Whether the stockholder fails to pay his subscription in the first instance, or, having paid, unlawfully withdraws the amount paid in — in either event his indebtedness is of a trust character, of which the creditors of the corporation are the beneficiaries.

It is well settled that a stockholder is not entitled to set off his claim upon a corporation against his indebtedness for an unpaid subscription to its capital stock, and this principle controls the case before us. Sawyer v. Hoag, 17 Wall., 610, 21 L. Ed., 731; Kishadden v. Steinle, 203 Fed., 375, 121 C. C. A. 559; Sco*6ville v. Thayer, 105 U. S., 143, 26 L. Ed., 968; and many decisions from state courts-collected in a note in Ann. Cas., 1913E, 1025.

This being a suit by the trustee in bankruptcy with reference to the administration of a bankrupt estate, involving the application and construction of the federal bankrupt statute (Act July 1, 1898, chapter 541, 30 Stat., 544), as to the right of set-off, the decisions of the United States supreme court are controlling. There is, however, no conflict between the decisions of that court and our own in the matter here presented. The defendant relies on Trust Co. v. Bank, 91 Tenn., 336, 18 S. W., 822, 15 L. R. A., 710; Bank Cases, 92 Tenn., 437, 21 S. W., 1070, 36 Am. St. Rep., 96; Lumber Co. v. Lumber Co., 128 Tenn., 11, 156 S. W., 465. 46 L. R. A. (N. S.), 62, Ann. Cas., 1914D, 744. In these cases set-offs were allowed to debtors of insolvent corporations. However, the corporate debts sought to be enforced were all simple debts, involving no trust relation and no obligation to capital stock. The debts of the corporations and of their creditors were mutual and in the same right, and were therefore properly set off.

The defendant insists upon his writ of error that the amount of the chancellor’s decree against him was erroneous. According to the proof in the case, it appears that defendant received $1,449 in payment for the shares of stock turned in by him to the corporation.
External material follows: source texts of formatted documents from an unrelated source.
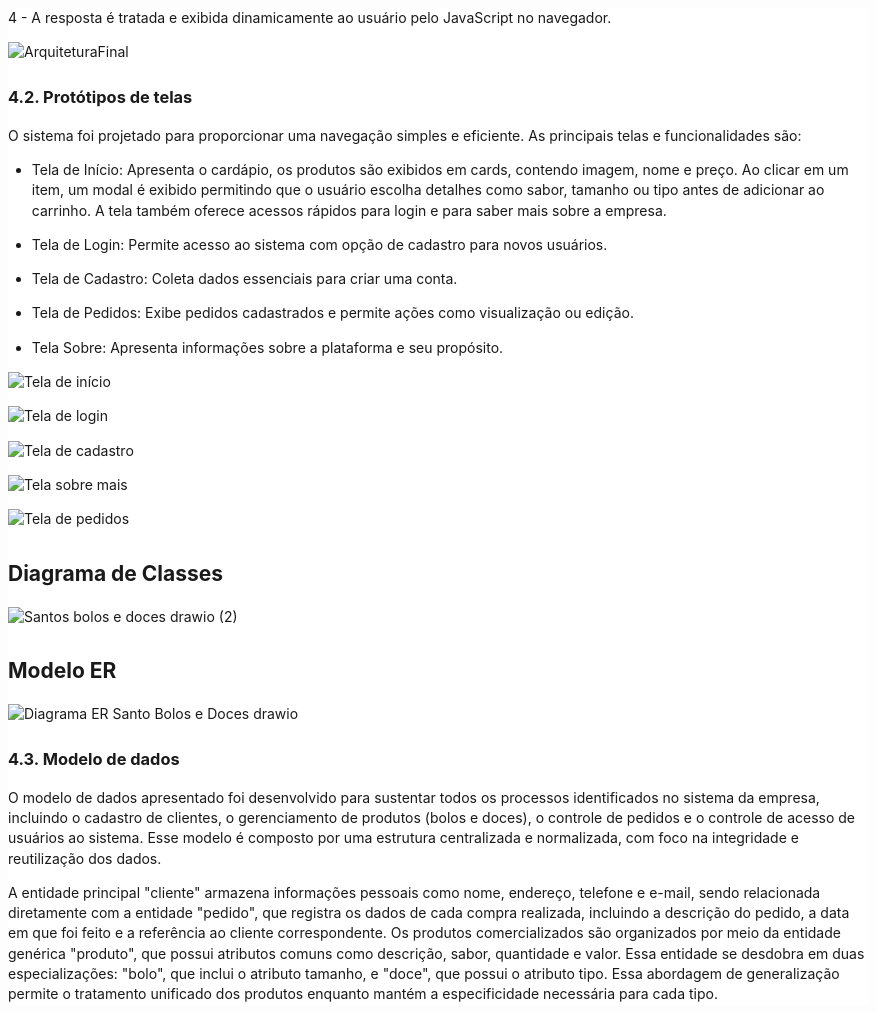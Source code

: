4 - A resposta é tratada e exibida dinamicamente ao usuário pelo JavaScript no navegador.

![ArquiteturaFinal](https://github.com/user-attachments/assets/6bbd0a04-edb5-4709-90d5-ebb1dcaec7bd)

### 4.2. Protótipos de telas

O sistema foi projetado para proporcionar uma navegação simples e eficiente. As principais telas e funcionalidades são:

- Tela de Início: Apresenta o cardápio, os produtos são exibidos em cards, contendo imagem, nome e preço. Ao clicar em um item, um modal é exibido permitindo que o usuário escolha detalhes como sabor, tamanho ou tipo antes de adicionar ao carrinho. A tela também oferece acessos rápidos para login e para saber mais sobre a empresa.

- Tela de Login: Permite acesso ao sistema com opção de cadastro para novos usuários.

- Tela de Cadastro: Coleta dados essenciais para criar uma conta.

- Tela de Pedidos: Exibe pedidos cadastrados e permite ações como visualização ou edição.

- Tela Sobre: Apresenta informações sobre a plataforma e seu propósito.

![Tela de início](https://github.com/user-attachments/assets/7026bac1-88bc-4f93-a922-1d6dbf097aca)

![Tela de login](https://github.com/user-attachments/assets/9f3480ce-a2b9-489b-a528-95740bf92fa8)

![Tela de cadastro](https://github.com/user-attachments/assets/d9f40306-9ff1-460c-b7c3-e4a465bca537)

![Tela sobre mais](https://github.com/user-attachments/assets/bb96073a-21eb-4a1f-bf56-2b06e5477ecb)

![Tela de pedidos](https://github.com/user-attachments/assets/f5eaaa90-5c0f-4cc1-9213-f40c2e4ed604)


## Diagrama de Classes

![Santos bolos e doces drawio (2)](https://github.com/user-attachments/assets/d2a6d9f9-0a1f-408d-92bf-67c64e9e21fb)

## Modelo ER

![Diagrama ER Santo Bolos e Doces drawio](https://github.com/user-attachments/assets/9b55c6f4-57ca-4c33-a6d0-886513d5f747)



### 4.3. Modelo de dados

O modelo de dados apresentado foi desenvolvido para sustentar todos os processos identificados no sistema da empresa, incluindo o cadastro de clientes, o gerenciamento de produtos (bolos e doces), o controle de pedidos e o controle de acesso de usuários ao sistema. Esse modelo é composto por uma estrutura centralizada e normalizada, com foco na integridade e reutilização dos dados.

A entidade principal "cliente" armazena informações pessoais como nome, endereço, telefone e e-mail, sendo relacionada diretamente com a entidade "pedido", que registra os dados de cada compra realizada, incluindo a descrição do pedido, a data em que foi feito e a referência ao cliente correspondente. Os produtos comercializados são organizados por meio da entidade genérica "produto", que possui atributos comuns como descrição, sabor, quantidade e valor. Essa entidade se desdobra em duas especializações: "bolo", que inclui o atributo tamanho, e "doce", que possui o atributo tipo. Essa abordagem de generalização permite o tratamento unificado dos produtos enquanto mantém a especificidade necessária para cada tipo.
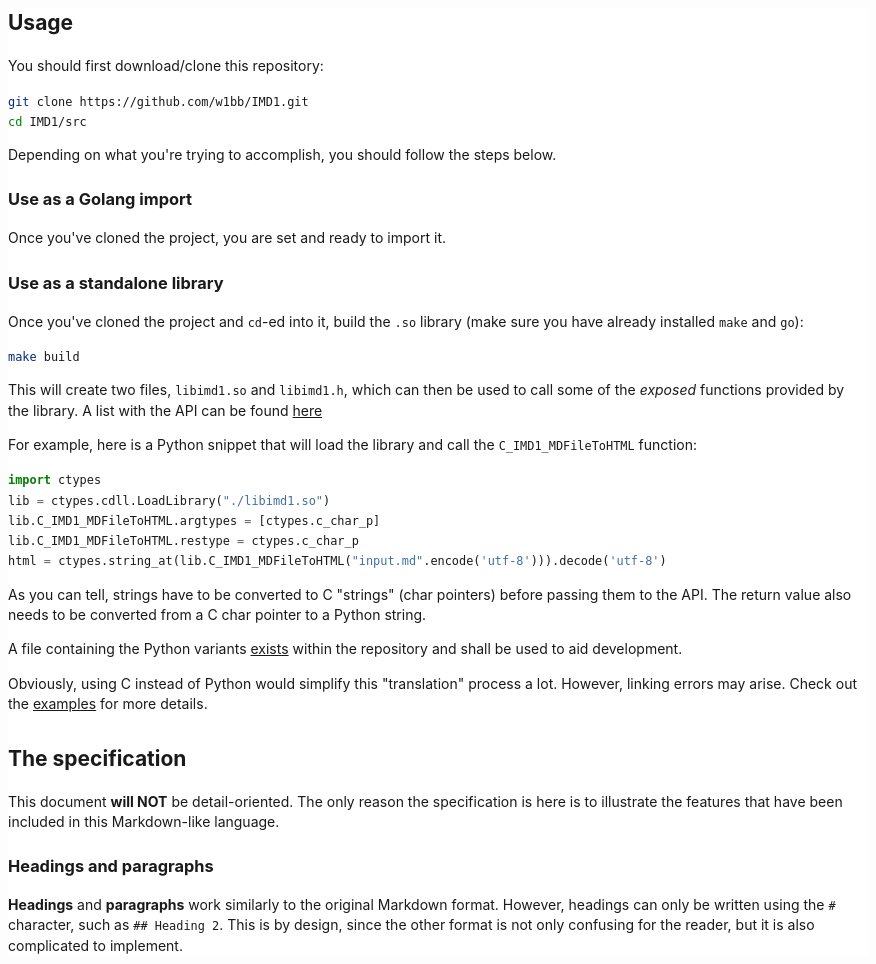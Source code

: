 ## Usage

You should first download/clone this repository:

```bash
git clone https://github.com/w1bb/IMD1.git
cd IMD1/src
```

Depending on what you're trying to accomplish, you should follow the steps below.

### Use as a Golang import

Once you've cloned the project, you are set and ready to import it.

### Use as a standalone library

Once you've cloned the project and `cd`-ed into it, build the `.so` library (make sure you have already installed `make` and `go`):

```bash
make build
```

This will create two files, `libimd1.so` and `libimd1.h`, which can then be used to call some of the _exposed_ functions provided by the library. A list with the API can be found [here](#TODO)

For example, here is a Python snippet that will load the library and call the `C_IMD1_MDFileToHTML` function:

```python
import ctypes
lib = ctypes.cdll.LoadLibrary("./libimd1.so")
lib.C_IMD1_MDFileToHTML.argtypes = [ctypes.c_char_p]
lib.C_IMD1_MDFileToHTML.restype = ctypes.c_char_p
html = ctypes.string_at(lib.C_IMD1_MDFileToHTML("input.md".encode('utf-8'))).decode('utf-8')
```

As you can tell, strings have to be converted to C "strings" (char pointers) before passing them to the API. The return value also needs to be converted from a C char pointer to a Python string.

A file containing the Python variants [exists](./src/py_imd1/imd1.py) within the repository and shall be used to aid development.

Obviously, using C instead of Python would simplify this "translation" process a lot. However, linking errors may arise. Check out the [examples](#api-examples) for more details.

## The specification

This document **will NOT** be detail-oriented. The only reason the specification is here is to illustrate the features that have been included in this Markdown-like language.

### Headings and paragraphs

**Headings** and **paragraphs** work similarly to the original Markdown format. However, headings can only be written using the `#` character, such as `## Heading 2`. This is by design, since the other format is not only confusing for the reader, but it is also complicated to implement.
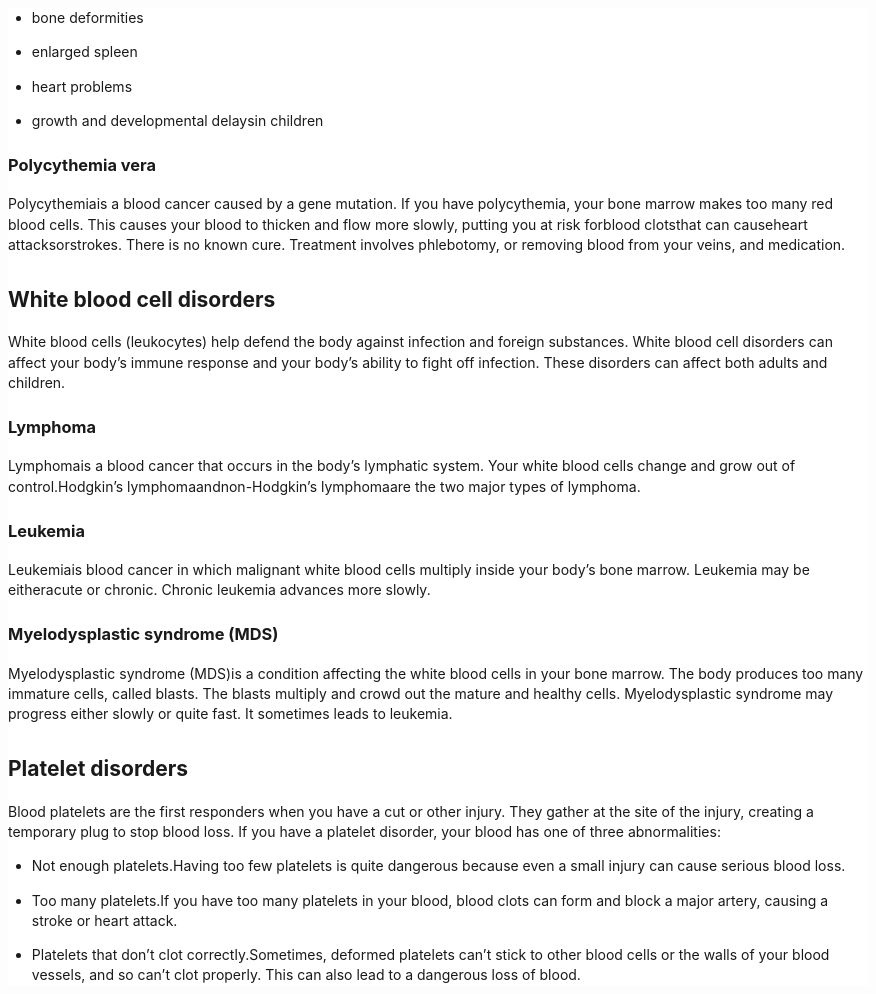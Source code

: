 * bone deformities

* enlarged spleen

* heart problems

* growth and developmental delaysin children

### Polycythemia vera

Polycythemiais a blood cancer caused by a gene mutation. If you have polycythemia, your bone marrow makes too many red blood cells. This causes your blood to thicken and flow more slowly, putting you at risk forblood clotsthat can causeheart attacksorstrokes. There is no known cure. Treatment involves phlebotomy, or removing blood from your veins, and medication.

## White blood cell disorders

White blood cells (leukocytes) help defend the body against infection and foreign substances. White blood cell disorders can affect your body’s immune response and your body’s ability to fight off infection. These disorders can affect both adults and children.

### Lymphoma

Lymphomais a blood cancer that occurs in the body’s lymphatic system. Your white blood cells change and grow out of control.Hodgkin’s lymphomaandnon-Hodgkin’s lymphomaare the two major types of lymphoma.

### Leukemia

Leukemiais blood cancer in which malignant white blood cells multiply inside your body’s bone marrow. Leukemia may be eitheracute or chronic. Chronic leukemia advances more slowly.

### Myelodysplastic syndrome (MDS)

Myelodysplastic syndrome (MDS)is a condition affecting the white blood cells in your bone marrow. The body produces too many immature cells, called blasts. The blasts multiply and crowd out the mature and healthy cells. Myelodysplastic syndrome may progress either slowly or quite fast. It sometimes leads to leukemia.

## Platelet disorders

Blood platelets are the first responders when you have a cut or other injury. They gather at the site of the injury, creating a temporary plug to stop blood loss. If you have a platelet disorder, your blood has one of three abnormalities:

* Not enough platelets.Having too few platelets is quite dangerous because even a small injury can cause serious blood loss.

* Too many platelets.If you have too many platelets in your blood, blood clots can form and block a major artery, causing a stroke or heart attack.

* Platelets that don’t clot correctly.Sometimes, deformed platelets can’t stick to other blood cells or the walls of your blood vessels, and so can’t clot properly. This can also lead to a dangerous loss of blood.
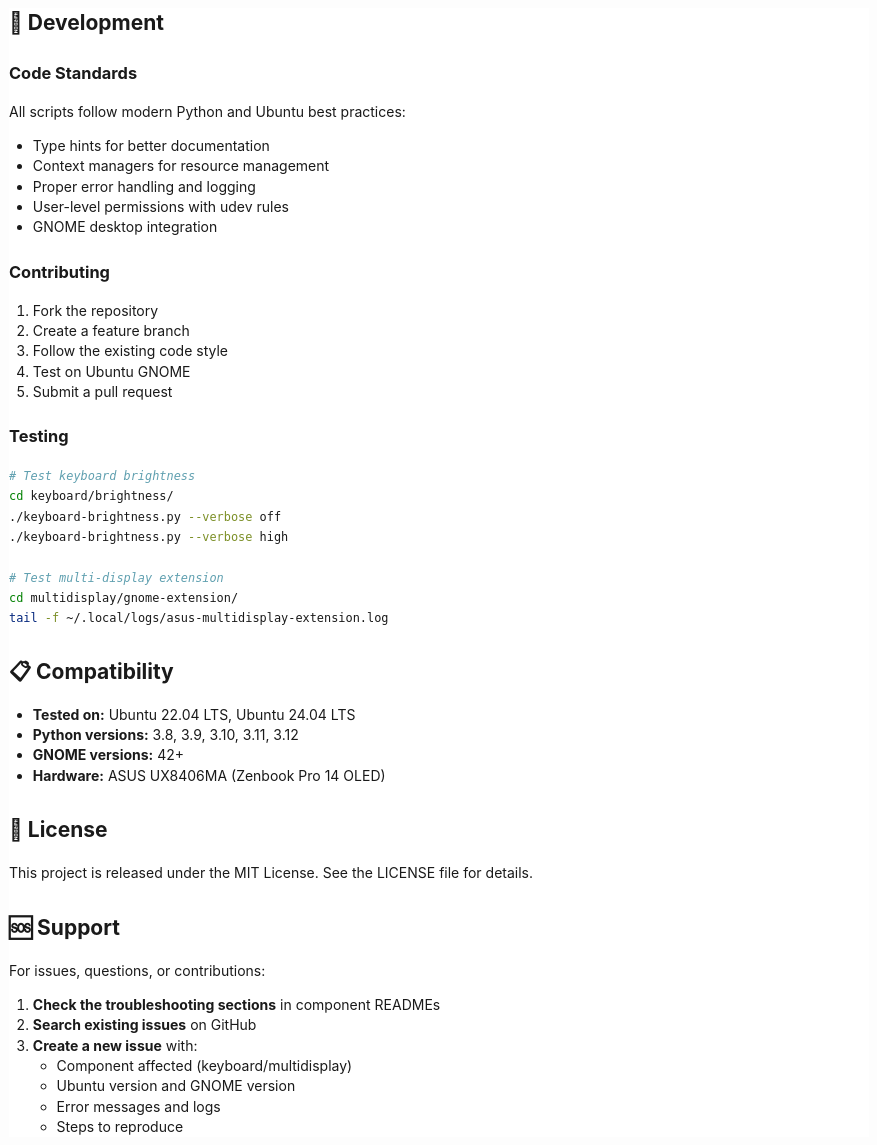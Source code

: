## 🔧 Development

### Code Standards
All scripts follow modern Python and Ubuntu best practices:
- Type hints for better documentation
- Context managers for resource management
- Proper error handling and logging
- User-level permissions with udev rules
- GNOME desktop integration

### Contributing
1. Fork the repository
2. Create a feature branch
3. Follow the existing code style
4. Test on Ubuntu GNOME
5. Submit a pull request

### Testing
```bash
# Test keyboard brightness
cd keyboard/brightness/
./keyboard-brightness.py --verbose off
./keyboard-brightness.py --verbose high

# Test multi-display extension
cd multidisplay/gnome-extension/
tail -f ~/.local/logs/asus-multidisplay-extension.log
```

## 📋 Compatibility

- **Tested on:** Ubuntu 22.04 LTS, Ubuntu 24.04 LTS
- **Python versions:** 3.8, 3.9, 3.10, 3.11, 3.12
- **GNOME versions:** 42+
- **Hardware:** ASUS UX8406MA (Zenbook Pro 14 OLED)

## 📄 License

This project is released under the MIT License. See the LICENSE file for details.

## 🆘 Support

For issues, questions, or contributions:

1. **Check the troubleshooting sections** in component READMEs
2. **Search existing issues** on GitHub
3. **Create a new issue** with:
   - Component affected (keyboard/multidisplay)
   - Ubuntu version and GNOME version
   - Error messages and logs
   - Steps to reproduce
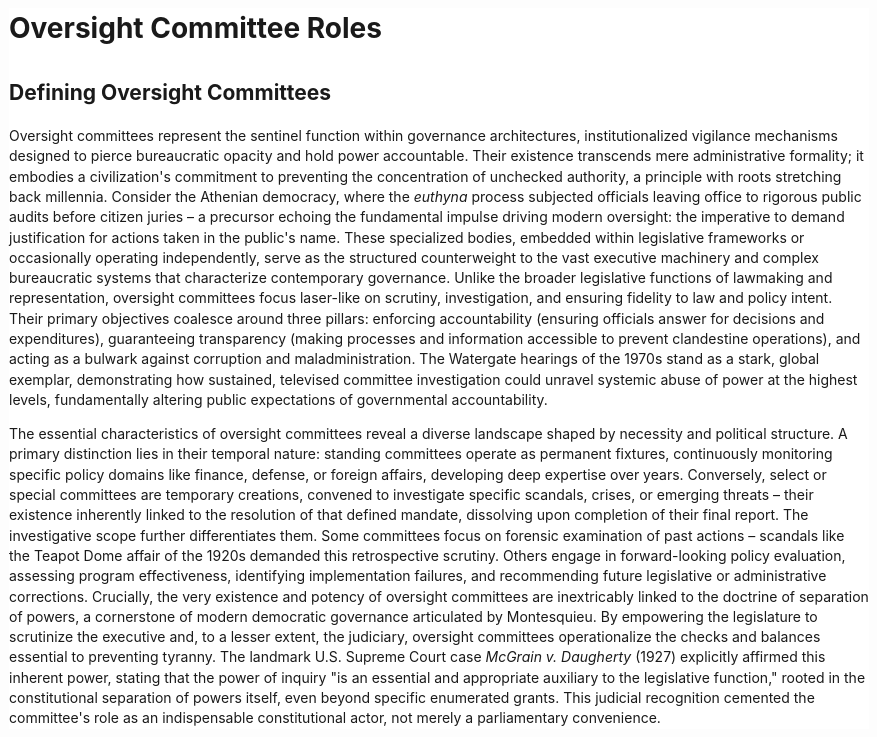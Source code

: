 
# Oversight Committee Roles

## Defining Oversight Committees

Oversight committees represent the sentinel function within governance architectures, institutionalized vigilance mechanisms designed to pierce bureaucratic opacity and hold power accountable. Their existence transcends mere administrative formality; it embodies a civilization's commitment to preventing the concentration of unchecked authority, a principle with roots stretching back millennia. Consider the Athenian democracy, where the *euthyna* process subjected officials leaving office to rigorous public audits before citizen juries – a precursor echoing the fundamental impulse driving modern oversight: the imperative to demand justification for actions taken in the public's name. These specialized bodies, embedded within legislative frameworks or occasionally operating independently, serve as the structured counterweight to the vast executive machinery and complex bureaucratic systems that characterize contemporary governance. Unlike the broader legislative functions of lawmaking and representation, oversight committees focus laser-like on scrutiny, investigation, and ensuring fidelity to law and policy intent. Their primary objectives coalesce around three pillars: enforcing accountability (ensuring officials answer for decisions and expenditures), guaranteeing transparency (making processes and information accessible to prevent clandestine operations), and acting as a bulwark against corruption and maladministration. The Watergate hearings of the 1970s stand as a stark, global exemplar, demonstrating how sustained, televised committee investigation could unravel systemic abuse of power at the highest levels, fundamentally altering public expectations of governmental accountability.

The essential characteristics of oversight committees reveal a diverse landscape shaped by necessity and political structure. A primary distinction lies in their temporal nature: standing committees operate as permanent fixtures, continuously monitoring specific policy domains like finance, defense, or foreign affairs, developing deep expertise over years. Conversely, select or special committees are temporary creations, convened to investigate specific scandals, crises, or emerging threats – their existence inherently linked to the resolution of that defined mandate, dissolving upon completion of their final report. The investigative scope further differentiates them. Some committees focus on forensic examination of past actions – scandals like the Teapot Dome affair of the 1920s demanded this retrospective scrutiny. Others engage in forward-looking policy evaluation, assessing program effectiveness, identifying implementation failures, and recommending future legislative or administrative corrections. Crucially, the very existence and potency of oversight committees are inextricably linked to the doctrine of separation of powers, a cornerstone of modern democratic governance articulated by Montesquieu. By empowering the legislature to scrutinize the executive and, to a lesser extent, the judiciary, oversight committees operationalize the checks and balances essential to preventing tyranny. The landmark U.S. Supreme Court case *McGrain v. Daugherty* (1927) explicitly affirmed this inherent power, stating that the power of inquiry "is an essential and appropriate auxiliary to the legislative function," rooted in the constitutional separation of powers itself, even beyond specific enumerated grants. This judicial recognition cemented the committee's role as an indispensable constitutional actor, not merely a parliamentary convenience.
The decree recites that it appears from an amended record that he received $3,581.91. No such amended record is embodied in the transcript set up.

A suggestion of diminution of the record is made in this court by the complainant, through which it is sought *7to bring before ns a petition for a rehearing and exhibits said to have been considered by the court below. An inspection of this petition, however, shows that, while it was marked “Piled” in the lower court, this notation has been erased, and, so far as we can see, the petition for a rehearing was not a part of the record below. Even if it had been, the exhibits presented by it are not authenticated in such a way as to have justified the chancellor in accepting them as the basis of his decree, unless with consent of counsel.

All the proof was taken in a very informal and irregular manner, and it is impossible to tell from the record before us just what amount of money was paid to the defendant by the corporation for his shares of stock. In order, therefore, to do justice to the parties, this ease must be remanded to the trial court for further proof, to show the true amount paid to King by the bankrupt concern for these shares.

The case will accordingly be reversed and remanded for further proceedings in accordance with this opinion.

The costs of this court will be divided between the parties, and the cost below will be adjudged by the chancellor.